### Recorded information
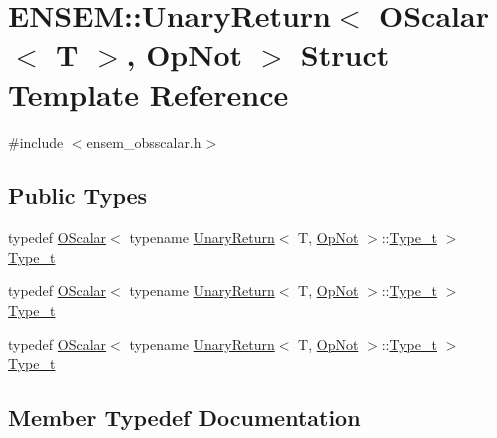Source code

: \hypertarget{structENSEM_1_1UnaryReturn_3_01OScalar_3_01T_01_4_00_01OpNot_01_4}{}\section{E\+N\+S\+EM\+:\+:Unary\+Return$<$ O\+Scalar$<$ T $>$, Op\+Not $>$ Struct Template Reference}
\label{structENSEM_1_1UnaryReturn_3_01OScalar_3_01T_01_4_00_01OpNot_01_4}


{\ttfamily \#include $<$ensem\+\_\+obsscalar.\+h$>$}

\subsection*{Public Types}
\begin{DoxyCompactItemize}
\item 
typedef \mbox{\hyperlink{classENSEM_1_1OScalar}{O\+Scalar}}$<$ typename \mbox{\hyperlink{structENSEM_1_1UnaryReturn}{Unary\+Return}}$<$ T, \mbox{\hyperlink{structENSEM_1_1OpNot}{Op\+Not}} $>$\+::\mbox{\hyperlink{structENSEM_1_1UnaryReturn_3_01OScalar_3_01T_01_4_00_01OpNot_01_4_a0a3874d32de1d033bfe55bfd921d73be}{Type\+\_\+t}} $>$ \mbox{\hyperlink{structENSEM_1_1UnaryReturn_3_01OScalar_3_01T_01_4_00_01OpNot_01_4_a0a3874d32de1d033bfe55bfd921d73be}{Type\+\_\+t}}
\item 
typedef \mbox{\hyperlink{classENSEM_1_1OScalar}{O\+Scalar}}$<$ typename \mbox{\hyperlink{structENSEM_1_1UnaryReturn}{Unary\+Return}}$<$ T, \mbox{\hyperlink{structENSEM_1_1OpNot}{Op\+Not}} $>$\+::\mbox{\hyperlink{structENSEM_1_1UnaryReturn_3_01OScalar_3_01T_01_4_00_01OpNot_01_4_a0a3874d32de1d033bfe55bfd921d73be}{Type\+\_\+t}} $>$ \mbox{\hyperlink{structENSEM_1_1UnaryReturn_3_01OScalar_3_01T_01_4_00_01OpNot_01_4_a0a3874d32de1d033bfe55bfd921d73be}{Type\+\_\+t}}
\item 
typedef \mbox{\hyperlink{classENSEM_1_1OScalar}{O\+Scalar}}$<$ typename \mbox{\hyperlink{structENSEM_1_1UnaryReturn}{Unary\+Return}}$<$ T, \mbox{\hyperlink{structENSEM_1_1OpNot}{Op\+Not}} $>$\+::\mbox{\hyperlink{structENSEM_1_1UnaryReturn_3_01OScalar_3_01T_01_4_00_01OpNot_01_4_a0a3874d32de1d033bfe55bfd921d73be}{Type\+\_\+t}} $>$ \mbox{\hyperlink{structENSEM_1_1UnaryReturn_3_01OScalar_3_01T_01_4_00_01OpNot_01_4_a0a3874d32de1d033bfe55bfd921d73be}{Type\+\_\+t}}
\end{DoxyCompactItemize}


\subsection{Member Typedef Documentation}
\mbox{\label{structENSEM_1_1UnaryReturn_3_01OScalar_3_01T_01_4_00_01OpNot_01_4_a0a3874d32de1d033bfe55bfd921d73be}}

### Exercise description
Write out each entry exactly; any pictures stay out of the copy.

### Response to this exercise
Source code

: \hypertarget{structENSEM_1_1UnaryReturn_3_01OScalar_3_01T_01_4_00_01OpNot_01_4}{}\section{E\+N\+S\+EM\+:\+:Unary\+Return$<$ O\+Scalar$<$ T $>$, Op\+Not $>$ Struct Template Reference}
\label{structENSEM_1_1UnaryReturn_3_01OScalar_3_01T_01_4_00_01OpNot_01_4}


{\ttfamily \#include $<$ensem\+\_\+obsscalar.\+h$>$}

\subsection*{Public Types}
\begin{DoxyCompactItemize}
\item 
typedef \mbox{\hyperlink{classENSEM_1_1OScalar}{O\+Scalar}}$<$ typename \mbox{\hyperlink{structENSEM_1_1UnaryReturn}{Unary\+Return}}$<$ T, \mbox{\hyperlink{structENSEM_1_1OpNot}{Op\+Not}} $>$\+::\mbox{\hyperlink{structENSEM_1_1UnaryReturn_3_01OScalar_3_01T_01_4_00_01OpNot_01_4_a0a3874d32de1d033bfe55bfd921d73be}{Type\+\_\+t}} $>$ \mbox{\hyperlink{structENSEM_1_1UnaryReturn_3_01OScalar_3_01T_01_4_00_01OpNot_01_4_a0a3874d32de1d033bfe55bfd921d73be}{Type\+\_\+t}}
\item 
typedef \mbox{\hyperlink{classENSEM_1_1OScalar}{O\+Scalar}}$<$ typename \mbox{\hyperlink{structENSEM_1_1UnaryReturn}{Unary\+Return}}$<$ T, \mbox{\hyperlink{structENSEM_1_1OpNot}{Op\+Not}} $>$\+::\mbox{\hyperlink{structENSEM_1_1UnaryReturn_3_01OScalar_3_01T_01_4_00_01OpNot_01_4_a0a3874d32de1d033bfe55bfd921d73be}{Type\+\_\+t}} $>$ \mbox{\hyperlink{structENSEM_1_1UnaryReturn_3_01OScalar_3_01T_01_4_00_01OpNot_01_4_a0a3874d32de1d033bfe55bfd921d73be}{Type\+\_\+t}}
\item 
typedef \mbox{\hyperlink{classENSEM_1_1OScalar}{O\+Scalar}}$<$ typename \mbox{\hyperlink{structENSEM_1_1UnaryReturn}{Unary\+Return}}$<$ T, \mbox{\hyperlink{structENSEM_1_1OpNot}{Op\+Not}} $>$\+::\mbox{\hyperlink{structENSEM_1_1UnaryReturn_3_01OScalar_3_01T_01_4_00_01OpNot_01_4_a0a3874d32de1d033bfe55bfd921d73be}{Type\+\_\+t}} $>$ \mbox{\hyperlink{structENSEM_1_1UnaryReturn_3_01OScalar_3_01T_01_4_00_01OpNot_01_4_a0a3874d32de1d033bfe55bfd921d73be}{Type\+\_\+t}}
\end{DoxyCompactItemize}


\subsection{Member Typedef Documentation}
\mbox{\label{structENSEM_1_1UnaryReturn_3_01OScalar_3_01T_01_4_00_01OpNot_01_4_a0a3874d32de1d033bfe55bfd921d73be}}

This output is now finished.